Akan jauh lebih senang, kalau saja Yo masih berada di rumah. Ia tak segan-segan membuka baju untuk mandi berlarian di tengah hujan deras. Ia akan mencari air pancuran di sekitar komplek perumahan untuk dijadikan alat pijat alami untuk memijat kepala dan badannya dengan derasnya air yang keluar dari pancuran. Bukan hanya Yo yang bahagia dengan kehadiran hujan melainkan Mama juga akan ikut senang. Tanpa pikir panjang Mama akan membangunkan Yo dari tidurnya dan berteriak, “Ayo, mandi hujan sana.” Mama jauh lebih ekspresif dan heboh, Mama ingin agar Yo menikmati masa kecilnya seperti masa kecil Mama dulu. Bukan cuma itu, Mama juga akan reaktif kalau hujan sudah turun, ia juga akan ikut mandi hujan bersama Yo, dengan catatan keadaan di seputaran rumah lagi sepi. Mama seperti mata-mata, melirik kiri, kanan, depan, belakang untuk memastikan tidak ada orang yang memperhatikan tingkah laku Mama yang seperti anak kecil. Ahh, Mama kadang kala membuat Yo ringkih, sedikit malu, bangga, bahagia dan kesal, semua rasa itu bercampur aduk.

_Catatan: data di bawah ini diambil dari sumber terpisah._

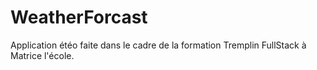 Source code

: # WeatherForcast


Application étéo faite dans le cadre de la formation Tremplin FullStack 
à Matrice l'école.

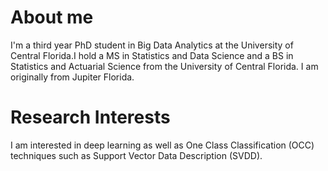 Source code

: About me
======
I'm a third year PhD student in Big Data Analytics at the University of Central Florida.I hold a MS in Statistics and Data Science and a BS in Statistics and Actuarial Science from the University of Central Florida. I am originally from Jupiter Florida. 

Research Interests
======
I am interested in deep learning as well as One Class Classification (OCC) techniques such as Support Vector Data Description (SVDD).
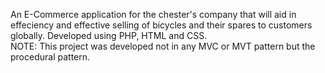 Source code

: An E-Commerce application for the chester's company that will aid in effeciency and effective selling of bicycles and their spares to customers globally. 
Developed using PHP, HTML and CSS. <br/>
NOTE: This project was developed not in any MVC or MVT pattern but the procedural pattern.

Pesawat yang ditumpangi Bona pasti sudah mendarat. Yo melongok tajam untuk memastikan kalau Bona sudah berada di ruangan pengambilan bagasi. Masih belum ada penampakan si gendut. Bona tidak mengabari Yo waktu mau berangkat dari lokasi keberangkatan. Siapa tahu saja pesawatnya delay. Kacau kalau Yo harus menunggu lebih lama. Dua jam sudah berlalu dari jadwal kedatangan yang sudah ditentukan. Yo mencoba menghubungi Bona, tapi ponsel nya tak aktif. Yo lihat lagi di TV informasi, pesawat yang ditumpangi Bona ternyata sudah sampai. Tapi Yo belum melihat si Bona.

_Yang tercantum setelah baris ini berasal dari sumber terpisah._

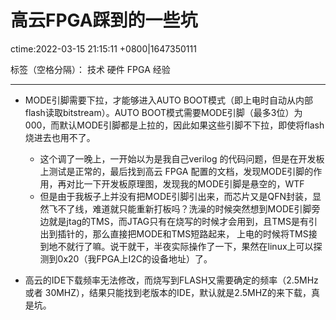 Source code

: # 高云FPGA踩到的一些坑
ctime:2022-03-15 21:15:11 +0800|1647350111

标签（空格分隔）： 技术 硬件 FPGA 经验

---

- MODE引脚需要下拉，才能够进入AUTO BOOT模式（即上电时自动从内部flash读取bitstream）。AUTO BOOT模式需要MODE引脚（最多3位）为000，而默认MODE引脚都是上拉的，因此如果这些引脚不下拉，即使将flash烧进去也用不了。
  - 这个调了一晚上，一开始以为是我自己verilog 的代码问题，但是在开发板上测试是正常的，最后找到高云 FPGA 配置的文档，发现MODE引脚的作用，再对比一下开发板原理图，发现我的MODE引脚是悬空的，WTF
  - 但是由于我板子上并没有把MODE引脚引出来，而芯片又是QFN封装，显然飞不了线，难道就只能重新打板吗？洗澡的时候突然想到MODE引脚旁边就是jtag的TMS，而JTAG只有在烧写的时候才会用到，且TMS是有引出到插针的，那么直接把MODE和TMS短路起来，
上电的时候将TMS接到地不就行了嘛。说干就干，半夜实际操作了一下，果然在linux上可以探测到0x20（我FPGA上I2C的设备地址）了。

- 高云的IDE下载频率无法修改，而烧写到FLASH又需要确定的频率（2.5MHz 或者 30MHZ），结果只能找到老版本的IDE，默认就是2.5MHZ的来下载，真是坑。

Aduh, gimana nih? Apa aku harus nelepon Mama? Jangan dulu deh, aku tunggu satu jam lagi. Kalau sampai satu jam ini Bona belum kelihatan aku coba hubungi Mama atau maktua langsung. Tutur Yo kesal dalam hati. Yo bersandar di salah satu tiang gedung sambil sesekali melihat arloji. Huh, sepintas Yo melihat Bona hendak melintas keluar dari ruang pengambilan bagasi. Ohh beneran, itu Bona, gumam Yo dalam hati.

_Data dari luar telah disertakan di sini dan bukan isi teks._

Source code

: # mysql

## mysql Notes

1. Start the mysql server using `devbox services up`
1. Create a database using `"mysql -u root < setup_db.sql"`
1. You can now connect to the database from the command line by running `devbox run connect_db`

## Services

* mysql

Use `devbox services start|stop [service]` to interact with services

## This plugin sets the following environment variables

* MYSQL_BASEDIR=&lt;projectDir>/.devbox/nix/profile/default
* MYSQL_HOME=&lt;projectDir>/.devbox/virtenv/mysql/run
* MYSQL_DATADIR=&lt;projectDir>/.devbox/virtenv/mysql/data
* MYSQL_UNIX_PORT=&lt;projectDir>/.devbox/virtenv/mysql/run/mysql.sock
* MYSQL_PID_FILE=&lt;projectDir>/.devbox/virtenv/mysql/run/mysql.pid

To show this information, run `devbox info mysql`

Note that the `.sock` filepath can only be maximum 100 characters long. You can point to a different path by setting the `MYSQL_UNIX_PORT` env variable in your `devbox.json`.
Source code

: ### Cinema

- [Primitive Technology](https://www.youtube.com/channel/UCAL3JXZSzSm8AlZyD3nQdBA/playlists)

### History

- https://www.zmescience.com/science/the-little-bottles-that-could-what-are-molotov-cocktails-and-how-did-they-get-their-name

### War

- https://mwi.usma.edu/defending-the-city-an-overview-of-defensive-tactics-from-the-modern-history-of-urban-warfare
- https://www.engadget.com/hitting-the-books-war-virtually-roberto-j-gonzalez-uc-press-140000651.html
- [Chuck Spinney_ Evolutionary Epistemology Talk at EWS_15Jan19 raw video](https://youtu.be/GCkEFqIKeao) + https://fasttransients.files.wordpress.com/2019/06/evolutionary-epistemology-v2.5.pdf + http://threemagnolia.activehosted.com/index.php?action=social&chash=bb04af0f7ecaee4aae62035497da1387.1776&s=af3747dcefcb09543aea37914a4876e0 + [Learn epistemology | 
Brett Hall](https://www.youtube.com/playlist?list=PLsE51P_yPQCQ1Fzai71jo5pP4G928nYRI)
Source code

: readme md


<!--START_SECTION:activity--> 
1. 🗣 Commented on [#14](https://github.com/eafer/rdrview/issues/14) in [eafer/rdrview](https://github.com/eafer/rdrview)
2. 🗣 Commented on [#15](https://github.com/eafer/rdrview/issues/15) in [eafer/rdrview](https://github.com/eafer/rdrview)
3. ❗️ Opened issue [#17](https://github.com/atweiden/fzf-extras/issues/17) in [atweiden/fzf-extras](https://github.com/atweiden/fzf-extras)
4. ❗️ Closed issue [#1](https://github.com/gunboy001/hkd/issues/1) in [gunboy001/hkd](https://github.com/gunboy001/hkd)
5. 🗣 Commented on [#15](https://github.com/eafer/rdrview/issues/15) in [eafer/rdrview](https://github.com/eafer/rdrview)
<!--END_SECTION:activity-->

“Bonapasogit, Bonapasogit, aku di sini, lihat ke arah pukul 2” Teriak Yo.

Bona memastikan suara Yo berasal dari arah mana. Masih sama, mata rabunnya masih gamang, hahaha. Bagaimana tidak, Bona memakai kacamatanya di atas kepala, terang aja semua tampak kabur. Yo mendekatinya dan menepuk bahunya dengan sangat keras hingga ia meraih kacamata Bona untuk ia pasangkan di posisi yang seharusnya.

“Bonapasogit, sepupuku yang tampan.” Yo menyambut Bona sambil memeluknya dengan sekuat tenaga, semua orang melirik mereka.

Balas Bona cekikikan “Yonathan, sepupuku yang keren.” Tanpa sadar, Bona menjatuhkan semua barang bawaannya hingga kaki gajahnya menginjak kaki Yo.

“Aduh!” Keluh Yo sambil mengangkat kakinya dan meletakkannya di atas barang bawaan Bona.

Sorry Yo, karena kegirangan aku sampai lupa diri, hehehe.” Tukas Bona dengan tawa tipis sambil mengendus pelan.